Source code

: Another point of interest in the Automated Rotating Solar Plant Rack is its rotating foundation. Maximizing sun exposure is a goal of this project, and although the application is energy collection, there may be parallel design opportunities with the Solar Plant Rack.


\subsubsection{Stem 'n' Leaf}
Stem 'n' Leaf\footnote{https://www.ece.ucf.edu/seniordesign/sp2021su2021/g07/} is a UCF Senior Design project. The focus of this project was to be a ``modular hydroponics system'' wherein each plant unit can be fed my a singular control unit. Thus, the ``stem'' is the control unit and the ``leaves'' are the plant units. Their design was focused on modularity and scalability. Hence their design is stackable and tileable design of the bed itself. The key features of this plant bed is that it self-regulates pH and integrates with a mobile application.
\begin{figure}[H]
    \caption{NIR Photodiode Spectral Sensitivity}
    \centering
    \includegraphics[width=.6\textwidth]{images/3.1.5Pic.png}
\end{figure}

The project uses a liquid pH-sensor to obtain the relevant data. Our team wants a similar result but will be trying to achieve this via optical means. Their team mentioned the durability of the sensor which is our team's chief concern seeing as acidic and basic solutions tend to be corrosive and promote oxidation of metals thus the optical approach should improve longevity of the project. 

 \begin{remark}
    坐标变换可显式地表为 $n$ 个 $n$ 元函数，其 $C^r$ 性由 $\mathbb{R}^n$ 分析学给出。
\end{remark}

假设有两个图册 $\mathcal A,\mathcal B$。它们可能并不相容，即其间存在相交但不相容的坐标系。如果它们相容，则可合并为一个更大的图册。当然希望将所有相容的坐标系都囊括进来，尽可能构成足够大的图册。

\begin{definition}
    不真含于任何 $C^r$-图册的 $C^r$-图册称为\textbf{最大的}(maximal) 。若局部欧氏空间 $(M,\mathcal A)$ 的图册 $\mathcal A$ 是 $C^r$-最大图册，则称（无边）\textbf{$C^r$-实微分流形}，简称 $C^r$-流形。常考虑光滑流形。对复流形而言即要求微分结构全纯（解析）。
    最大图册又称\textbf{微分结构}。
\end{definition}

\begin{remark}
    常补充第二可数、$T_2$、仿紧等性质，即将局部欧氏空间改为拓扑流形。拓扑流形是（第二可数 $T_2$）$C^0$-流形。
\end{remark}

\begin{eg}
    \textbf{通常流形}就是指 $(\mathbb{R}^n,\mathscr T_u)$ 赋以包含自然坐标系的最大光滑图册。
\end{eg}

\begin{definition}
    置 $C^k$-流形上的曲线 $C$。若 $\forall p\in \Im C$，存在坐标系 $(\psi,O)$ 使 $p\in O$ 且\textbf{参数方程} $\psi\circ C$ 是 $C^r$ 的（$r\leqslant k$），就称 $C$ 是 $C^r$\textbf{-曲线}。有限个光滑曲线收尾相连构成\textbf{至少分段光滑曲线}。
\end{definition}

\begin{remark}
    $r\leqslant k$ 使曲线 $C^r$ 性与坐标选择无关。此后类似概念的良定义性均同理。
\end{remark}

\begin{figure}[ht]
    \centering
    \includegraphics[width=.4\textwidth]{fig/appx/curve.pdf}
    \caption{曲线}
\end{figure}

....

Work required:
Give the complete listing again, exactly as it appears above.

Answer area:
Source code

: Another point of interest in the Automated Rotating Solar Plant Rack is its rotating foundation. Maximizing sun exposure is a goal of this project, and although the application is energy collection, there may be parallel design opportunities with the Solar Plant Rack.


\subsubsection{Stem 'n' Leaf}
Stem 'n' Leaf\footnote{https://www.ece.ucf.edu/seniordesign/sp2021su2021/g07/} is a UCF Senior Design project. The focus of this project was to be a ``modular hydroponics system'' wherein each plant unit can be fed my a singular control unit. Thus, the ``stem'' is the control unit and the ``leaves'' are the plant units. Their design was focused on modularity and scalability. Hence their design is stackable and tileable design of the bed itself. The key features of this plant bed is that it self-regulates pH and integrates with a mobile application.
\begin{figure}[H]
    \caption{NIR Photodiode Spectral Sensitivity}
    \centering
    \includegraphics[width=.6\textwidth]{images/3.1.5Pic.png}
\end{figure}

The project uses a liquid pH-sensor to obtain the relevant data. Our team wants a similar result but will be trying to achieve this via optical means. Their team mentioned the durability of the sensor which is our team's chief concern seeing as acidic and basic solutions tend to be corrosive and promote oxidation of metals thus the optical approach should improve longevity of the project. 

 \begin{remark}
    坐标变换可显式地表为 $n$ 个 $n$ 元函数，其 $C^r$ 性由 $\mathbb{R}^n$ 分析学给出。
\end{remark}

假设有两个图册 $\mathcal A,\mathcal B$。它们可能并不相容，即其间存在相交但不相容的坐标系。如果它们相容，则可合并为一个更大的图册。当然希望将所有相容的坐标系都囊括进来，尽可能构成足够大的图册。

\begin{definition}
    不真含于任何 $C^r$-图册的 $C^r$-图册称为\textbf{最大的}(maximal) 。若局部欧氏空间 $(M,\mathcal A)$ 的图册 $\mathcal A$ 是 $C^r$-最大图册，则称（无边）\textbf{$C^r$-实微分流形}，简称 $C^r$-流形。常考虑光滑流形。对复流形而言即要求微分结构全纯（解析）。
    最大图册又称\textbf{微分结构}。
\end{definition}

\begin{remark}
    常补充第二可数、$T_2$、仿紧等性质，即将局部欧氏空间改为拓扑流形。拓扑流形是（第二可数 $T_2$）$C^0$-流形。
\end{remark}

\begin{eg}
    \textbf{通常流形}就是指 $(\mathbb{R}^n,\mathscr T_u)$ 赋以包含自然坐标系的最大光滑图册。
\end{eg}

\begin{definition}
    置 $C^k$-流形上的曲线 $C$。若 $\forall p\in \Im C$，存在坐标系 $(\psi,O)$ 使 $p\in O$ 且\textbf{参数方程} $\psi\circ C$ 是 $C^r$ 的（$r\leqslant k$），就称 $C$ 是 $C^r$\textbf{-曲线}。有限个光滑曲线收尾相连构成\textbf{至少分段光滑曲线}。
\end{definition}

\begin{remark}
    $r\leqslant k$ 使曲线 $C^r$ 性与坐标选择无关。此后类似概念的良定义性均同理。
\end{remark}

\begin{figure}[ht]
    \centering
    \includegraphics[width=.4\textwidth]{fig/appx/curve.pdf}
    \caption{曲线}
\end{figure}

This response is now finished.